2013
Un chant de Noël très apprécié
Décembre 2013


Un chant de Noël très apprécié

L’auteur habite dans l’État de Washington (États-Unis)

Je n’ai apprécié son chant que quand j’ai compris pour qui elle chantait réellement.

Illustration of Christmas decorations.

Illustration Dan Burr

Je me souviens que c’était une fête de Noël de paroisse ordinaire : il y avait des tables recouvertes de nappes en papier rouges et vertes, un repas servi dans des assiettes en carton, des enfants qui couraient partout et les membres que l’on entendait discuter joyeusement. Tant bien que mal, quelqu’un avait réussi à obtenir un peu de calme pour la bénédiction des aliments, puis tout le monde s’était mis à manger. Le spectacle allait commencer.

Ce n’était pas ma paroisse. J’étais venue avec une amie, dans sa paroisse. Je ne connaissais donc pas beaucoup de monde. Nous avions décidé de partir avant la fin, mais sa mère nous avait convaincues de rester pour le spectacle.

Le premier numéro était assuré par les enfants de la Primaire qui sont arrivés sur scène avec une guirlande dorée autour de la tête. Ils ont chanté un chant puis sont sortis de scène en se bousculant et en riant, laissant au sol une trainée de guirlandes dorées dans leur sillage.

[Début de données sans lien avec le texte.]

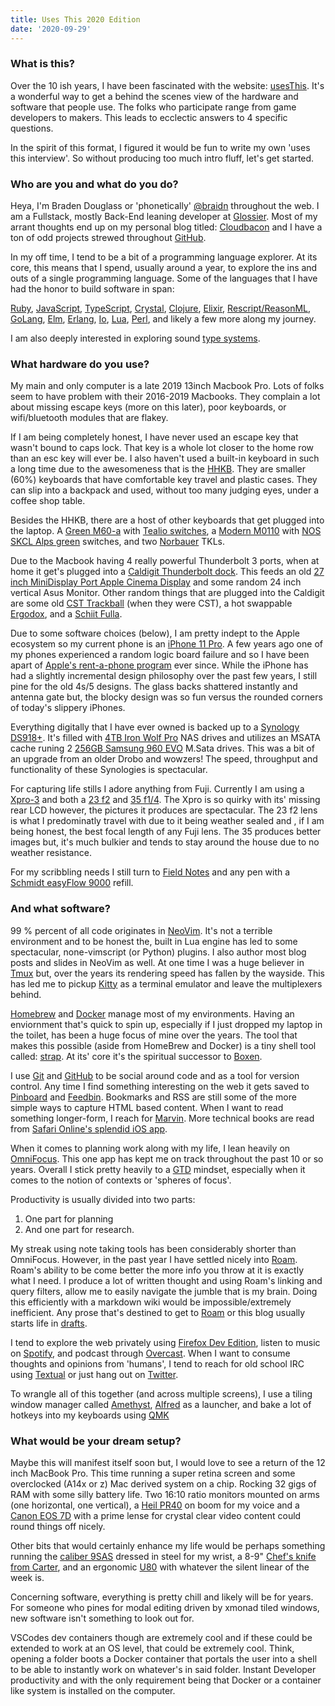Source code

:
 ```yaml
---
title: Uses This 2020 Edition
date: '2020-09-29'
---
```


### What is this?

Over the 10 ish years,
I have been fascinated with the website: [usesThis][useThis].
It's a wonderful way to get a behind the scenes view of the hardware and software that people use.
The folks who participate range from game developers to makers.
This leads to ecclectic answers to 4 specific questions.

In the spirit of this format,
I figured it would be fun to write my own 'uses this interview'.
So without producing too much intro fluff,
let's get started.

### Who are you and what do you do?

Heya, I'm Braden Douglass or 'phonetically' [@braidn][twit] throughout the web.
I am a Fullstack, mostly Back-End leaning developer at [Glossier][glos].
Most of my arrant thoughts end up on my personal blog titled: [Cloudbacon][cb] and
I have a ton of odd projects strewed throughout [GitHub][gh].

In my off time,
I tend to be a bit of a programming language explorer.
At its core,
this means that I spend,
usually around a year,
to explore the ins and outs of a single programming language.
Some of the languages that I have had the honor to build software in span:

[Ruby][rb], [JavaScript][js], [TypeScript][ts], [Crystal][cl],
[Clojure][cj], [Elixir][ex], [Rescript/ReasonML][re], [GoLang][go],
[Elm][em], [Erlang][er], [Io][io], [Lua][lu], [Perl][pl],
and likely a few more along my journey.

I am also deeply interested in exploring sound [type systems][type].

### What hardware do you use?

My main and only computer is a late 2019 13inch Macbook Pro.
Lots of folks seem to have problem with their 2016-2019 Macbooks.
They complain a lot about missing escape keys (more on this later),
poor keyboards, or wifi/bluetooth modules that are flakey.

If I am being completely honest,
I have never used an escape key that wasn't bound to caps lock.
That key is a whole lot closer to the home row than an esc key will ever be.
I also haven't used a built-in keyboard in such a long time due to the awesomeness that is the [HHKB][hkb].
They are smaller (60%) keyboards that have comfortable key travel and
plastic cases.
They can slip into a backpack and used, without too many judging eyes, under a coffee shop table.

Besides the HHKB,
there are a host of other keyboards that get plugged into the laptop.
A [Green M60-a][m60] with [Tealio switches][teal],
a [Modern M0110][m10] with [NOS SKCL Alps green][alps] switches,
and two [Norbauer][norb] TKLs.

Due to the Macbook having 4 really powerful Thunderbolt 3 ports,
when at home it get's plugged into a [Caldigit Thunderbolt dock][cd].
This feeds an old [27 inch MiniDisplay Port Apple Cinema Display][cinema]
and some random 24 inch vertical Asus Monitor.
Other random things that are plugged into the Caldigit are 
some old [CST Trackball][cst] (when they were CST),
a hot swappable [Ergodox][ergo],
and a [Schiit Fulla][shit].

Due to some software choices (below),
I am pretty indept to the Apple ecosystem so my current phone
is an [iPhone 11 Pro][ifone].
A few years ago one of my phones experienced a random logic board failure and
so I have been apart of [Apple's rent-a-phone program][phone] ever since.
While the iPhone has had a slightly incremental design philosophy over the past few years,
I still pine for the old 4s/5 designs.
The glass backs shattered instantly and antenna gate but,
the blocky design was so fun versus the rounded corners of today's slippery iPhones.

Everything digitally that I have ever owned is backed up to a [Synology DS918+][syn].
It's filled with [4TB Iron Wolf Pro][wolf] NAS drives and utilizes an MSATA cache
runing 2 [256GB Samsung 960 EVO][evo] M.Sata drives.
This was a bit of an upgrade from an older Drobo and wowzers! 
The speed, throughput and functionality of these Synologies is spectacular.

For capturing life stills I adore anything from Fuji.
Currently I am using a [Xpro-3][xpro] and
both a [23 f2][lens1] and [35 f1/4][lens2].
The Xpro is so quirky with its' missing rear LCD however,
the pictures it produces are spectacular.
The 23 f2 lens is what I predominatly travel with due to it being weather sealed and
, if I am being honest, the best focal length of any Fuji lens.
The 35 produces better images but,
it's much bulkier and tends to stay around the house due to no weather resistance.

For my scribbling needs I still turn to [Field Notes][fn] and
any pen with a [Schmidt easyFlow 9000][pen] refill.

### And what software?

99 % percent of all code originates in [NeoVim][nvim].
It's not a terrible environment and to be honest the,
built in Lua engine has led to some spectacular,
none-vimscript (or Python) plugins.
I also author most blog posts and slides in NeoVim as well.
At one time I was a huge believer in [Tmux][tmux] but,
over the years its rendering speed has fallen by the wayside.
This has led me to pickup [Kitty][term] as a terminal emulator
and leave the multiplexers behind.

[Homebrew][brew] and [Docker][dock] manage most of my environments.
Having an enviornment that's quick to spin up,
especially if I just dropped my laptop in the toilet,
has been a huge focus of mine over the years.
The tool that makes this possible (aside from HomeBrew and Docker) is
a tiny shell tool called: [strap][str].
At its' core it's the spiritual successor to [Boxen][bxn].

I use [Git][git] and [GitHub][gh] to be social around code
and as a tool for version control.
Any time I find something interesting on the web it gets saved to [Pinboard][pin] and
[Feedbin][bin].
Bookmarks and RSS are still some of the more simple ways to capture HTML based content.
When I want to read something longer-form, I reach for [Marvin][mar].
More technical books are read from [Safari Online's splendid iOS app][saf].

When it comes to planning work along with my life, I lean heavily on [OmniFocus][of].
This one app has kept me on track throughout the past 10 or so years.
Overall I stick pretty heavily to a [GTD][gtd] mindset,
especially when it comes to the notion of contexts or 'spheres of focus'.

Productivity is usually divided into two parts:

1. One part for planning
1. And one part for research.

My streak using note taking tools has been considerably shorter than OmniFocus.
However, in the past year I have settled nicely into [Roam][roam].
Roam's ability to be come better the more info you throw at it is exactly what I need.
I produce a lot of written thought and using Roam's linking and query filters, 
allow me to easily navigate the jumble that is my brain.
Doing this efficiently with a markdown wiki would be impossible/extremely inefficient.
Any prose that's destined to get to [Roam][roam] or this blog usually starts life in [drafts][dfts].

I tend to explore the web privately using [Firefox Dev Edition][ffdev],
listen to music on [Spotify][spot],
and podcast through [Overcast][overc].
When I want to consume thoughts and opinions from 'humans',
I tend to reach for old school IRC using [Textual][tirc]
or just hang out on [Twitter][twt].

To wrangle all of this together (and across multiple screens),
I use a tiling window manager called [Amethyst][amy],
[Alfred][afred] as a launcher,
and bake a lot of hotkeys into my keyboards using [QMK][qmk]

### What would be your dream setup?

Maybe this will manifest itself soon but,
I would love to see a return of the 12 inch MacBook Pro.
This time running a super retina screen and
some overclocked (A14x or z) Mac derived system on a chip.
Rocking 32 gigs of RAM with some silly battery life.
Two 16:10 ratio monitors mounted on arms (one horizontal, one vertical),
a [Heil PR40][heil] on boom for my voice and
a [Canon EOS 7D][can] with a prime lense for crystal clear video content could round things off nicely.

Other bits that would certainly enhance my life would be perhaps something running the [caliber 9SAS][cal] dressed in steel for my wrist,
a 8-9" [Chef's knife from Carter][carter], and
an ergonomic [U80][rama] with whatever the silent linear of the week is.

Concerning software,
everything is pretty chill and likely will be for years.
For someone who pines for modal editing driven by xmonad tiled windows,
new software isn't something to look out for. 

VSCodes dev containers though are extremely cool and if these could be extended to work at an OS level, that could be extremely cool. 
Think, opening a folder boots a Docker container that portals the user into a shell to be able to instantly work on whatever's in said folder.
Instant Developer productivity and with the only requirement being that Docker or a container like system is installed on the computer. 

[useThis]: https://usesthis.com/

[twit]: https://twitter.com/braidn

[glos]: https://www.glossier.com/

[cb]: https://cloudbacon.com/

[gh]: https://github.com/braidn/

[rb]: https://www.ruby-lang.org/en/

[js]: https://en.wikipedia.org/wiki/JavaScript

[ts]: https://www.typescriptlang.org/

[cl]: https://crystal-lang.org/

[cj]: https://clojure.org/

[ex]: https://elixir-lang.org/

[re]: https://rescript-lang.org/

[go]: https://golang.org/

[em]: https://elm-lang.org/

[er]: https://www.erlang.org/

[io]: https://en.wikipedia.org/wiki/Io_(programming_language)

[lu]: https://www.lua.org/

[pl]: https://www.perl.org/

[type]: https://en.wikipedia.org/wiki/Hindley%E2%80%93Milner_type_system

[hkb]: https://happyhackingkb.com/

[m60]: https://rama.works/m60-a

[teal]: https://zealpc.net/products/tealio

[m10]: https://www.deskcandy.xyz/modern-m0110

[alps]: https://en.wikipedia.org/wiki/Alps_Electric

[norb]: https://shop.norbauer.com/

[cd]: https://www.caldigit.com/ts3-plus/

[cst]: https://www.ergocanada.com/products/mice/trackballs/clearly_superior_technologies/pc-trac_trackball/cst_pctrac_trackball.html

[cinema]: https://en.wikipedia.org/wiki/Apple_Cinema_Display

[ergo]: https://www.ergodox.io/

[shit]: https://www.schiit.com/products/fulla-1

[ifone]: https://www.apple.com/iphone-11-pro/

[phone]: https://www.apple.com/shop/iphone/iphone-upgrade-program

[syn]: https://www.synology.com/en-global/support/download/DS918+#firmware

[wolf]: https://www.seagate.com/internal-hard-drives/hdd/ironwolf/

[evo]: https://www.samsung.com/semiconductor/minisite/ssd/product/consumer/960evo/

[xpro]: https://fujifilm-x.com/en-us/products/cameras/x-pro3/

[lens1]: https://fujifilm-x.com/global/products/lenses/xf23mmf2-r-wr/

[lens2]: https://fujilove.com/why-i-love-the-fujinon-xf35mm-f1-4-r/

[fn]: https://fieldnotesbrand.com/

[pen]: https://www.nibandink.com/pens/2015/8/13/review-schmidt-easyflow-9000-refill

[nvim]: https://neovim.io/

[tmux]: https://github.com/tmux/tmux/wiki

[term]: https://sw.kovidgoyal.net/kitty/index.html

[brew]: https://brew.sh/

[dock]: https://www.docker.com/

[str]: https://github.com/mikemcquaid/strap

[bxn]: https://github.com/boxen/boxen/

[git]: https://git-scm.com/

[pin]: https://pinboard.in/

[bin]: https://feedbin.com/

[mar]: https://apps.apple.com/us/app/marvin-3/id1086482858

[saf]: https://www.oreilly.com/

[of]: https://www.omnigroup.com/omnifocus

[GTD]: https://en.wikipedia.org/wiki/Getting_Things_Done

[roam]: https://roamresearch.com/

[dfts]: https://getdrafts.com/

[ffdev]: https://www.mozilla.org/en-US/firefox/developer/

[spot]: https://www.spotify.com/us/

[overc]: https://overcast.fm

[tirc]: https://www.codeux.com/textual/

[twt]: https://tapbots.com/tweetbot/

[amy]: https://ianyh.com/amethyst/

[afred]: https://www.alfredapp.com/

[qmk]: https://github.com/qmk/qmk_firmware

[heil]: https://heilsound.com/products/pr-40/

[can]: https://www.usa.canon.com/internet/portal/us/home/products/details/cameras/eos-dslr-and-mirrorless-cameras/dslr/eos-7d

[cal]: https://www.hodinkee.com/articles/grand-seiko-slgh003-hi-beat-60th-anniversary-le-featuring-the-new-dual-impulse-escapement

[carter]: https://www.cartercutlery.com/

[rama]: https://rama.works/u80-a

Ensuite, deux pianistes ont joué des chants joyeux. Le premier a joué « Venez tous, fidèles » (Cantiques, n° 124) sans aucune fausse note. L’autre, un jeune garçon, s’est assis au piano et a lancé un regard plaintif à sa mère par-dessus son épaule. Cette dernière a commencé à battre la mesure silencieusement. Le garçon a soupiré, s’est tourné vers l’instrument et a joué sa meilleure version de « Up on the Housetop » (Sur le toit de la maison).

Le programme annonçait ensuite un de mes chants préférés, « C-h-r-i-s-t-m-a-s » (N-o-ë-l).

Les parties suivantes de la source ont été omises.